Besides being hard to read I think I know what you are talking about. 
But if someone hits rigid PVC hard enough to break it then the coreline will break too. 
We use corline in slabs all the time, have close to a million feet of it in the project I am on right now. But we use factory pvc 90s for the stub ups all the time.
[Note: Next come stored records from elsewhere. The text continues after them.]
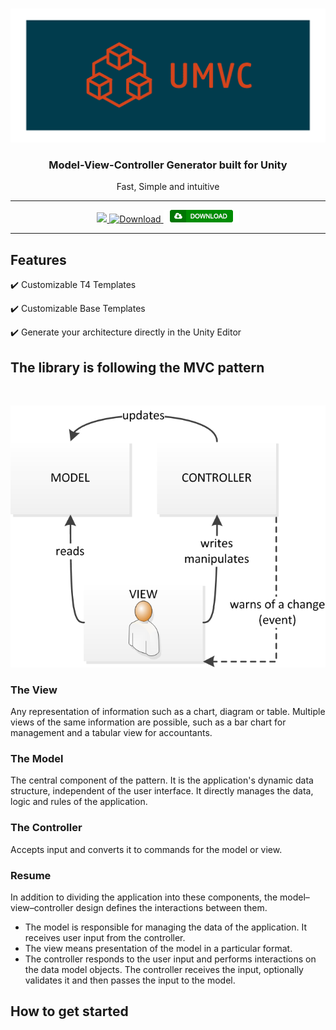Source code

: <br />

<p align="center">
     <img src="/Docs/logo_transparent.png" alt="UMVC">
</p>

<h3 align="center" style="text-align:center;">
	Model-View-Controller Generator built for Unity
</h3>
<p align="center">
	Fast, Simple and intuitive
</p>

<hr>
<p align="center">
	<a href="https://codecov.io/gh/loic-lopez/UMVC">
           <img src="https://codecov.io/gh/loic-lopez/UMVC/branch/master/graph/badge.svg" />    
        </a>
	<a href="https://github.com/loic-lopez/UMVC/actions?query=workflow%3A%22UMVC+Generation+Tests%22">
	    <img src="https://github.com/loic-lopez/UMVC/workflows/UMVC.Core%20Tests/badge.svg" alt="Download">
	</a>
	<a href="">
	    <img src="/Docs/BtnDownload.png" alt="Download">
	</a>
</p>
<hr>

## Features

✔️ Customizable T4 Templates

✔️ Customizable Base Templates

✔️ Generate your architecture directly in the Unity Editor

## The library is following the MVC pattern

<br />
<p align="center">	
	<img src="/Docs/MVC_Pattern.png" alt="Download">
</p>

### The View

Any representation of information such as a chart, diagram or table. Multiple views of the same information are possible, such as a bar chart for management and a tabular view for accountants.

### The Model

The central component of the pattern. It is the application's dynamic data structure, independent of the user interface. It directly manages the data, logic and rules of the application.

### The Controller

Accepts input and converts it to commands for the model or view.

### Resume

In addition to dividing the application into these components, the model–view–controller design defines the interactions between them.

- The model is responsible for managing the data of the application. It receives user input from the controller.
- The view means presentation of the model in a particular format.
- The controller responds to the user input and performs interactions on the data model objects. The controller receives the input, optionally validates it and then passes the input to the model.

## How to get started
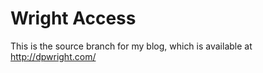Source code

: Wright Access
=============

This is the source branch for my blog, which is available at http://dpwright.com/
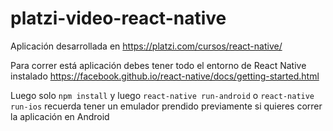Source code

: # platzi-video-react-native
Aplicación desarrollada en https://platzi.com/cursos/react-native/

Para correr está aplicación debes tener todo el entorno de React Native instalado https://facebook.github.io/react-native/docs/getting-started.html

Luego solo `npm install` y luego `react-native run-android` o `react-native run-ios` recuerda tener un emulador prendido previamente si quieres correr la aplicación en Android
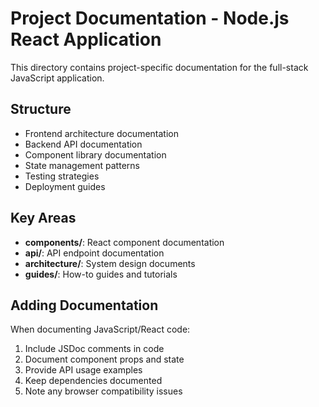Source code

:# Project Documentation - Node.js React Application

This directory contains project-specific documentation for the full-stack JavaScript application.

## Structure
- Frontend architecture documentation
- Backend API documentation
- Component library documentation
- State management patterns
- Testing strategies
- Deployment guides

## Key Areas
- **components/**: React component documentation
- **api/**: API endpoint documentation
- **architecture/**: System design documents
- **guides/**: How-to guides and tutorials

## Adding Documentation
When documenting JavaScript/React code:
1. Include JSDoc comments in code
2. Document component props and state
3. Provide API usage examples
4. Keep dependencies documented
5. Note any browser compatibility issues
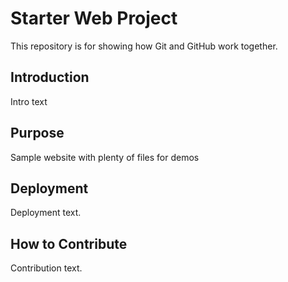 # Starter Web Project

This repository is for showing how Git and GitHub work together.

## Introduction

Intro text

## Purpose

Sample website with plenty of files for demos

## Deployment

Deployment text.

## How to Contribute

Contribution text.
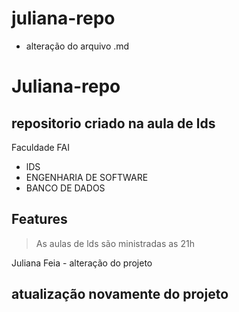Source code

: # juliana-repo

- alteração do arquivo .md 

# Juliana-repo
## repositorio criado na aula de lds 

Faculdade FAI

- lDS
- ENGENHARIA DE SOFTWARE
- BANCO DE DADOS 

## Features

>As aulas de lds são ministradas as 21h


Juliana Feia - alteração do projeto 

atualização novamente do projeto 
----- 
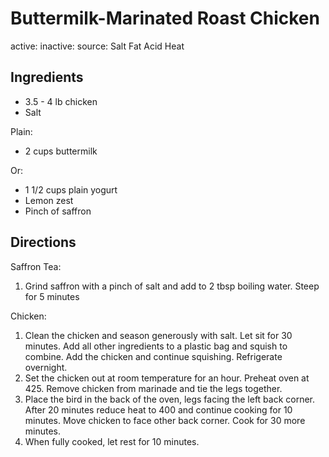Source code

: # Buttermilk-Marinated Roast Chicken
active: 
inactive: 
source: Salt Fat Acid Heat
## Ingredients
* 3.5 - 4 lb chicken
* Salt

Plain:
* 2 cups buttermilk

Or:
* 1 1/2 cups plain yogurt
* Lemon zest
* Pinch of saffron
## Directions

Saffron Tea:
1. Grind saffron with a pinch of salt and add to 2 tbsp boiling water. Steep for 5 minutes

Chicken:
1. Clean the chicken and season generously with salt. Let sit for 30 minutes. Add all other ingredients to a plastic bag and squish to combine. Add the chicken and continue squishing. Refrigerate overnight.
2. Set the chicken out at room temperature for an hour. Preheat oven at 425. Remove chicken from marinade and tie the legs together.
3. Place the bird in the back of the oven, legs facing the left back corner. After 20 minutes reduce heat to 400 and continue cooking for 10 minutes. Move chicken to face other back corner. Cook for 30 more minutes.
4. When fully cooked, let rest for 10 minutes.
Coreline breaks too, when its cold it breaks real easy, enough that we have someone watch the pour to fix breaks as they happen, once its covered they almost always survive. 
Almost all the other PVC I have done has been with factory pre fab bends, the few other bends were done in the trench with a tiger torch, worked like a charm, just have to make sure you don't start the pipe on fire.


----------



## eds (Mar 21, 2009)

We have either used a propane hand torch for small pipe and a salamander for the larger pipe.


----------



## nolabama (Oct 3, 2007)

nick - what do you use for the 90's in feeder runs underground - i have used rigid because it was explained to me that long runs of wire cut into the 90's and mess up the whole pull


----------



## william1978 (Sep 21, 2008)

nolabama said:


> nick - what do you use for the 90's in feeder runs underground - i have used rigid because it was explained to me that long runs of wire cut into the 90's and mess up the whole pull


 That is very posible. I use ridged 90's on the long run's my self.


----------



## william1978 (Sep 21, 2008)

eds said:


> We have either used a propane hand torch for small pipe and a salamander for the larger pipe.


 
Hey, welcome to the forum.:thumbsup:


----------



## nick (Feb 14, 2008)

*3m tape bitiumis paint lots of fun !!!*



william1978 said:


> That is very posible. I use ridged 90's on the long run's my self.



Well William Rigid 90s always !!!Soooo that rope doesnt cut thur that 90 elbow you know what i mean . 
Most projects we do half are all rigid underground to all pvc underground it depends on the length of pull the specs on project and what were doing that year . 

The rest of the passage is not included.